Bile duct measurements :
The internal diameter of the common duct is usually taken as 6 mm or less. It is age-dependent, however, and can be 8 or 9 mm in an elderly person, due to degeneration of the elastic fibre in the duct wall. Ensure this is not early obstruction by thoroughly examining the distal common bile duct or rescanning after a short time interval. The diameter can vary quite considerably, not only between subjects, but along an individual duct. The greatest measurement should be recorded, in longitudinal section. Never measure the duct in a transverse section (for example at the head of pancreas); it is invariably an oblique plane through the duct, which will overestimate the diameter.
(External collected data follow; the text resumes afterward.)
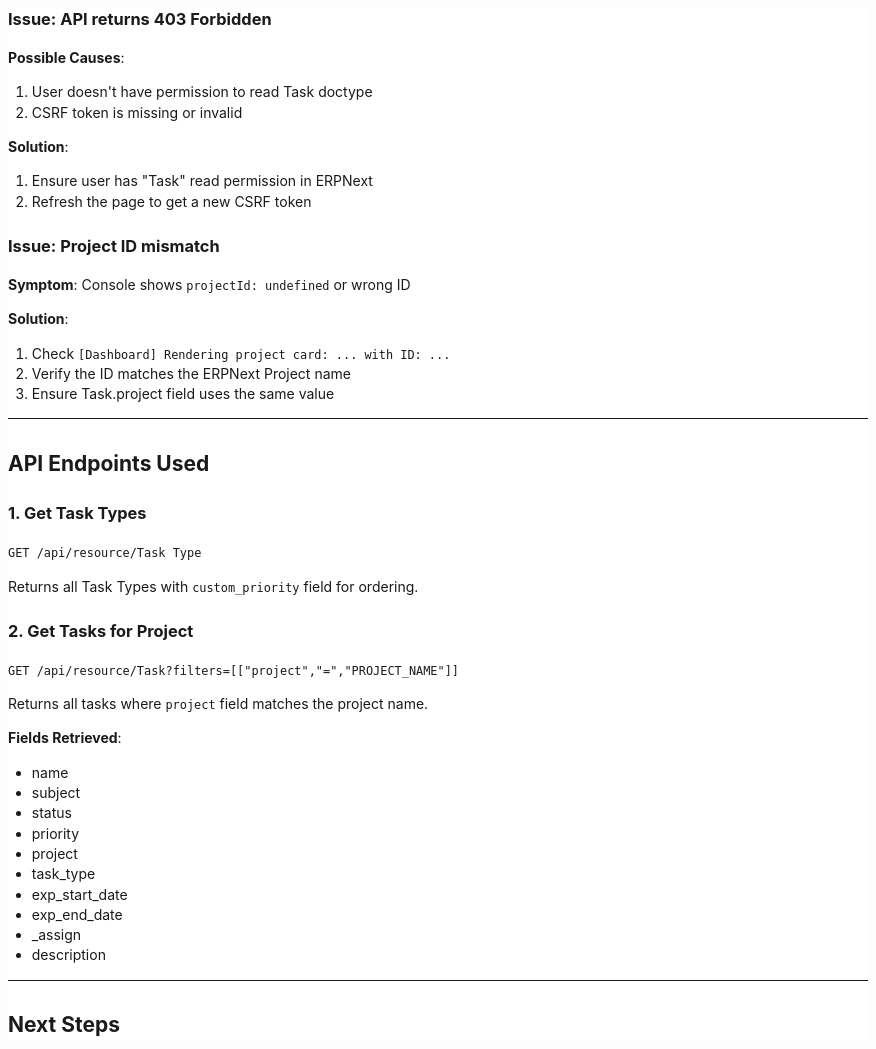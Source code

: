 ### Issue: API returns 403 Forbidden

**Possible Causes**:
1. User doesn't have permission to read Task doctype
2. CSRF token is missing or invalid

**Solution**:
1. Ensure user has "Task" read permission in ERPNext
2. Refresh the page to get a new CSRF token

### Issue: Project ID mismatch

**Symptom**: Console shows `projectId: undefined` or wrong ID

**Solution**:
1. Check `[Dashboard] Rendering project card: ... with ID: ...`
2. Verify the ID matches the ERPNext Project name
3. Ensure Task.project field uses the same value

---

## API Endpoints Used

### 1. Get Task Types
```
GET /api/resource/Task Type
```

Returns all Task Types with `custom_priority` field for ordering.

### 2. Get Tasks for Project
```
GET /api/resource/Task?filters=[["project","=","PROJECT_NAME"]]
```

Returns all tasks where `project` field matches the project name.

**Fields Retrieved**:
- name
- subject
- status
- priority
- project
- task_type
- exp_start_date
- exp_end_date
- _assign
- description

---

## Next Steps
Intrahepatically, the duct diameter decreases. The right and left hepatic ducts are just visible, but more peripheral branches are usually too small to see. Patients with a cholecystectomy who have had previous duct dilatation frequently also have a persistently dilated, but non-obstructed, duct. Be suspicious of a diameter of 10 mm or more as this is associated with obstruction due to formation of stones in the duct.

bile ducts ultrasound techniques :
The main, right and left hepatic ducts tend to lie anterior to the portal vein branches; however as the biliary tree spreads out, the position of the duct relative to the portal branches is highly variable. Dont assume that a channel anterior to the PV branch is always a biliary duct if in doubt, use colour Doppler to distinguish the bile duct from the portal vein or hepatic artery. The proximal bile duct is best seen either with the patient supine, using an intercostal approach from the right, or turning the patient oblique, right side raised. This projects the duct over the portal vein, which is used as an anatomic marker. Scanning the distal duct usually requires more effort. Right oblique or decubitus positions are useful. Gentle pressure to ease the duodenal gas away from the duct can also be successful. Sometimes, filling the stomach with water (which also helps to display the pancreas) and allowing it to trickle through the duodenum does the trick. Try also identifying the duct in the pancreatic head and then tracing it retrogradely towards the liver. Asking the patient to take deep breaths is occasionally successful, but may make matters worse by filling the stomach with air. It is definitely worth persevering with your technique, particularly in jaundiced patients.